### YOUR TASK
When you reach the line that contains "2. Node Version" in the entries below, begin returning lines exactly as written and continue through the last one.

Stored data:
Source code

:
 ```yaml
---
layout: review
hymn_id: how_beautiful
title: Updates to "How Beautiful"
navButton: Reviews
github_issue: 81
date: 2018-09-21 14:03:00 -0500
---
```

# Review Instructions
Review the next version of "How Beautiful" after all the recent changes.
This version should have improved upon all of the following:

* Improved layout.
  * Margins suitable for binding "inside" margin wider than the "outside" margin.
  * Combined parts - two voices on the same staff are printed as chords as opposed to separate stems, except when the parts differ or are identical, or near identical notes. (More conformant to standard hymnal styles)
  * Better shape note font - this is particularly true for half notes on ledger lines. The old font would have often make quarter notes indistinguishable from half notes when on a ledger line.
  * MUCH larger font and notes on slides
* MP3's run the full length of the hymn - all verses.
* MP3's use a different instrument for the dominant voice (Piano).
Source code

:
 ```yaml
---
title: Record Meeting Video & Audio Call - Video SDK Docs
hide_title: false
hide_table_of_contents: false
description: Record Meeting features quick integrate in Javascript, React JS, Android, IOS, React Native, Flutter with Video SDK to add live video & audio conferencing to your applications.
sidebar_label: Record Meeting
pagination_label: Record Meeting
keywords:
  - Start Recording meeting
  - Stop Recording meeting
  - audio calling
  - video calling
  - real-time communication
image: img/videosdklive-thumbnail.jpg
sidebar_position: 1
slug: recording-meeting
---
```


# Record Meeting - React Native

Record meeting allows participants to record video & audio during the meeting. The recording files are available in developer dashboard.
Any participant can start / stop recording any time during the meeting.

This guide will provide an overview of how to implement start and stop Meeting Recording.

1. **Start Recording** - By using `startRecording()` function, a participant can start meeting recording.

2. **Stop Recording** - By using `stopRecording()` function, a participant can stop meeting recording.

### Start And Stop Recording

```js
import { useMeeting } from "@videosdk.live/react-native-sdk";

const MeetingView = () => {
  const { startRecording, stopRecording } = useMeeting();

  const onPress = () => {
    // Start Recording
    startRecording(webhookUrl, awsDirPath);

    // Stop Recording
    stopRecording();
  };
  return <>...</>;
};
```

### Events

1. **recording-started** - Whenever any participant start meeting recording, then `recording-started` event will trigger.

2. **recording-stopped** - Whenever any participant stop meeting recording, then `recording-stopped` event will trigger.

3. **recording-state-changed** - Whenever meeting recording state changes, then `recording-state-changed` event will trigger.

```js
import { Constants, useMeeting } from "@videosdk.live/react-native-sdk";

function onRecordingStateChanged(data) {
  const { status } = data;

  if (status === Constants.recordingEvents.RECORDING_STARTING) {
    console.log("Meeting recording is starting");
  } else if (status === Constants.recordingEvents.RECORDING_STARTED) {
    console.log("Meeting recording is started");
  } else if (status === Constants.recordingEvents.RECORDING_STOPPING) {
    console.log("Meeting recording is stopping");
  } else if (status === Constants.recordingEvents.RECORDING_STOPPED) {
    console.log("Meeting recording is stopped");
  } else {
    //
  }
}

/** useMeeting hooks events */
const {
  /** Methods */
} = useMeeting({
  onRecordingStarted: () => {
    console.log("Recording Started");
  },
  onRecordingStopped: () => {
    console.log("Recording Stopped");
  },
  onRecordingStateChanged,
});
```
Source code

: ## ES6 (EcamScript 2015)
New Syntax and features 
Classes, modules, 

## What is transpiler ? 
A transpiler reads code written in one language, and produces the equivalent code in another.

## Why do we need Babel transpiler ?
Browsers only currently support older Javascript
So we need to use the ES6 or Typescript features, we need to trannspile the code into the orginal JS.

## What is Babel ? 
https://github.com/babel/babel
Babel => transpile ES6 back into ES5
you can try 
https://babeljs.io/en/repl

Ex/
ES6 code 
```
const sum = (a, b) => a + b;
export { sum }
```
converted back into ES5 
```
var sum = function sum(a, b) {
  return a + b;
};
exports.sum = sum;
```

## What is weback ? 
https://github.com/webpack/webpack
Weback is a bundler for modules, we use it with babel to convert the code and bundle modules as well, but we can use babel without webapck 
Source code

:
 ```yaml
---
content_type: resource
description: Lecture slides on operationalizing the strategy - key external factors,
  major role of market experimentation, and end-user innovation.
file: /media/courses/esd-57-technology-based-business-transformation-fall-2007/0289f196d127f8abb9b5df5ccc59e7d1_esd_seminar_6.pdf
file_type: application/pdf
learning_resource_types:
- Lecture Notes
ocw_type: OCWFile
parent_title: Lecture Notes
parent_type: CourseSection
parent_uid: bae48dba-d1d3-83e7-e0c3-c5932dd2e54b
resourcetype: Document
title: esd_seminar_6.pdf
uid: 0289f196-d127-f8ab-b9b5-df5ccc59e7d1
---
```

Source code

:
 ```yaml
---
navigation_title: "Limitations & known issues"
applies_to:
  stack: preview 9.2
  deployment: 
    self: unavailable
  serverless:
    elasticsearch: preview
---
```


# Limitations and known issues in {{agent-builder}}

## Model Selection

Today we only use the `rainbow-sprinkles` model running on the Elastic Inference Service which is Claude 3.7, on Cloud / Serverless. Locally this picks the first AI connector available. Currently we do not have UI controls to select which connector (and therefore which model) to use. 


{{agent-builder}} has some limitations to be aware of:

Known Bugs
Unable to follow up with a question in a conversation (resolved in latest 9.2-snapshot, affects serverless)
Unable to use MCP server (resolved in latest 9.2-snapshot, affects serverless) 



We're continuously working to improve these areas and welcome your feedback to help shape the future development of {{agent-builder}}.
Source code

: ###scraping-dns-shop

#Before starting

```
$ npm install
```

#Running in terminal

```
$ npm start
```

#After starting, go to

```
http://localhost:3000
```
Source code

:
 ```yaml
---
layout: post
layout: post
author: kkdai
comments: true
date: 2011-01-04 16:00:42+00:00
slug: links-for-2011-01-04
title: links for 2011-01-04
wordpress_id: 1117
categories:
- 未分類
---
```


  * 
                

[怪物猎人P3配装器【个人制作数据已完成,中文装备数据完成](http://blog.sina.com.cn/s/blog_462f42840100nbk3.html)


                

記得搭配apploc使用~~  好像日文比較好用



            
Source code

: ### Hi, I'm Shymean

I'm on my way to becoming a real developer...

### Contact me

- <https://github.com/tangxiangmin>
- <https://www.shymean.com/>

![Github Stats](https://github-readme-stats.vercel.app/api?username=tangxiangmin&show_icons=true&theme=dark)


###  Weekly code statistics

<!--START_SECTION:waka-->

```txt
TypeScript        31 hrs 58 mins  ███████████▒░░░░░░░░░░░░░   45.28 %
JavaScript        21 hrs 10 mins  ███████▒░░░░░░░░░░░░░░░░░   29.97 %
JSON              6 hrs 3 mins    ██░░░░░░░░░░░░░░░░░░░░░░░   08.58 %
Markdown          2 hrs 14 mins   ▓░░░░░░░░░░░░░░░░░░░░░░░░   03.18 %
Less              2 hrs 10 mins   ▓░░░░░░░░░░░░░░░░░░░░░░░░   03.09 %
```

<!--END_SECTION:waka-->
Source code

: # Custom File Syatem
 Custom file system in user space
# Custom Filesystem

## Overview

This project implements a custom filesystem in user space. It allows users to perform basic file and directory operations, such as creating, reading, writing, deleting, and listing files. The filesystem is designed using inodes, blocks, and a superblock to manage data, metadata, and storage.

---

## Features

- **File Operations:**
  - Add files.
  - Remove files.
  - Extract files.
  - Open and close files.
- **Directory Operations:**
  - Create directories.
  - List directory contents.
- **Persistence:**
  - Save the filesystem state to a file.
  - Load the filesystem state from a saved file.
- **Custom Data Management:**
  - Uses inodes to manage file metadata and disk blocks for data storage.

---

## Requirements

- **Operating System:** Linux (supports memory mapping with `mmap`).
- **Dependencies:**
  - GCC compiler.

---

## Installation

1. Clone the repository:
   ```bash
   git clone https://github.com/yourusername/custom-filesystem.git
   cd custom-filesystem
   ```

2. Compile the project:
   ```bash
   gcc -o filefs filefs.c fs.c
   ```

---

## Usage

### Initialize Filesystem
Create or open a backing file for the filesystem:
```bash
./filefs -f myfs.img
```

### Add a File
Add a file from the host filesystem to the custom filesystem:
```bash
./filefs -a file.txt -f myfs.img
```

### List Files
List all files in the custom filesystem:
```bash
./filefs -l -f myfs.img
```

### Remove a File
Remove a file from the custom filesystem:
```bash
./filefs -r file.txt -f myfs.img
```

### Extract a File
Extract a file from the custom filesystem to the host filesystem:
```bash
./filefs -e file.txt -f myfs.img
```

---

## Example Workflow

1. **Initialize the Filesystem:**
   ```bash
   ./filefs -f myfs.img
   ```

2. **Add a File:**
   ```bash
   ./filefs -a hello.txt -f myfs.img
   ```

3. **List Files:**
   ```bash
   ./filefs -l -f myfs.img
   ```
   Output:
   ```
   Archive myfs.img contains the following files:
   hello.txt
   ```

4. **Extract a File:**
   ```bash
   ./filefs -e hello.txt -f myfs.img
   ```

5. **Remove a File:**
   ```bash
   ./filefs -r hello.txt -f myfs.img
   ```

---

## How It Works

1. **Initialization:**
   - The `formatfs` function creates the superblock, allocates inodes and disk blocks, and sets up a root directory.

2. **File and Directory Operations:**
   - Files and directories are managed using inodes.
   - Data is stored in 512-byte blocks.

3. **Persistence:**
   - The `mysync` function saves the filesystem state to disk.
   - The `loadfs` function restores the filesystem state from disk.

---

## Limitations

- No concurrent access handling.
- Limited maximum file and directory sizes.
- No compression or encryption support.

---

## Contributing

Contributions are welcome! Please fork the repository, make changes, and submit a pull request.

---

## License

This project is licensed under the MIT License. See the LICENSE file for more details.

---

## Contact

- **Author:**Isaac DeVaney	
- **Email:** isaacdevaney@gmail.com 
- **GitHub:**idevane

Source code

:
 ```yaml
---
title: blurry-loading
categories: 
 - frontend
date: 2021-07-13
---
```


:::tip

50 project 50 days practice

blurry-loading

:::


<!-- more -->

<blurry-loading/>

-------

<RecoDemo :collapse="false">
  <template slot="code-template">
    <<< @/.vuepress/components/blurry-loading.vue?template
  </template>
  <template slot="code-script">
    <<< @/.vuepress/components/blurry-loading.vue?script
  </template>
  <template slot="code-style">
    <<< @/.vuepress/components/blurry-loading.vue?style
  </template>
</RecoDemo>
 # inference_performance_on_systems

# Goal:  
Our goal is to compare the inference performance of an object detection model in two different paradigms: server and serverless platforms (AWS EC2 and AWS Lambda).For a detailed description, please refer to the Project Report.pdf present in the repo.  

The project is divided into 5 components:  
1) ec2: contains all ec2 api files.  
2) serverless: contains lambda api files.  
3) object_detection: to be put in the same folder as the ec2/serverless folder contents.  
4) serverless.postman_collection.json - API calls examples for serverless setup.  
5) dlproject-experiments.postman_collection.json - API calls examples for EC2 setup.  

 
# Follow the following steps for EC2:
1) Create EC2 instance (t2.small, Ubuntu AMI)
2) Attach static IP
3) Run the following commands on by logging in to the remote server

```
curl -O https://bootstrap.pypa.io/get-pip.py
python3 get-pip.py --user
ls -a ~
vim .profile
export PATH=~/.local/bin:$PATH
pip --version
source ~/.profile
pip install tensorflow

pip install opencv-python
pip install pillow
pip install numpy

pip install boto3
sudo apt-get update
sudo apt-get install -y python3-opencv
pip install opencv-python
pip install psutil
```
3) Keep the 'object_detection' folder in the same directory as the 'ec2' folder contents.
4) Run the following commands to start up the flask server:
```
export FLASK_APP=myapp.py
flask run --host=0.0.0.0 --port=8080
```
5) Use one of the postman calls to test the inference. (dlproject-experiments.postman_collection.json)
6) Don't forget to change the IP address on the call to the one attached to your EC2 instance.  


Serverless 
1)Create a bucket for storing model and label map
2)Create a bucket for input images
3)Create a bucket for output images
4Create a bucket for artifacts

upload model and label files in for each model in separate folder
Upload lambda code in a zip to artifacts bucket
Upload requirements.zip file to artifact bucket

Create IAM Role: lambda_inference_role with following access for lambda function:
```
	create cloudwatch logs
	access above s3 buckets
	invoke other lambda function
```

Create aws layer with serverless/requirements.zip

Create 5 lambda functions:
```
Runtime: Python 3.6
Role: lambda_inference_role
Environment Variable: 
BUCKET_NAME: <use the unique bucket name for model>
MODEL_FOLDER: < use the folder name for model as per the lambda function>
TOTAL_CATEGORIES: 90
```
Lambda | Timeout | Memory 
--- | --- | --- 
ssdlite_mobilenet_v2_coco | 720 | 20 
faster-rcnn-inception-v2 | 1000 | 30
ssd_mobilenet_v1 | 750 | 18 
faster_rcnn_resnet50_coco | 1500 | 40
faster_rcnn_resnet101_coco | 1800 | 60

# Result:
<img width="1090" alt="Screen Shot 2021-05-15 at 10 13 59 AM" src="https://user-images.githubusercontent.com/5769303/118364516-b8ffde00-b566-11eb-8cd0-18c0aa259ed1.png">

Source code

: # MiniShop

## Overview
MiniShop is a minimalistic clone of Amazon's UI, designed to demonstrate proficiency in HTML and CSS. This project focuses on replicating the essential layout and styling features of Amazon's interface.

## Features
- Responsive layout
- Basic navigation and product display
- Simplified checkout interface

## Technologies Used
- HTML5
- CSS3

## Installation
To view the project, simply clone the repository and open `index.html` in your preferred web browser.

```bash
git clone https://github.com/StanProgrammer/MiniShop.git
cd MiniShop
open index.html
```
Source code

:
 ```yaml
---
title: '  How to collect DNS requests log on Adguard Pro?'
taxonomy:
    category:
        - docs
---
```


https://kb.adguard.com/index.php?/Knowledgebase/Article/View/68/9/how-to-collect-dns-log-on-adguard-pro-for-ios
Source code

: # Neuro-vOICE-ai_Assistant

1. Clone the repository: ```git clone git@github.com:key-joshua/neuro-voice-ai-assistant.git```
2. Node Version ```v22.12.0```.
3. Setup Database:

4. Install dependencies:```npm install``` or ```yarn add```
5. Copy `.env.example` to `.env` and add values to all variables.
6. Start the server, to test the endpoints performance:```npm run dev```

### ANSWER TO THIS TASK
2. Node Version ```v22.12.0```.
3. Setup Database:

4. Install dependencies:```npm install``` or ```yarn add```
5. Copy `.env.example` to `.env` and add values to all variables.
6. Start the server, to test the endpoints performance:```npm run dev```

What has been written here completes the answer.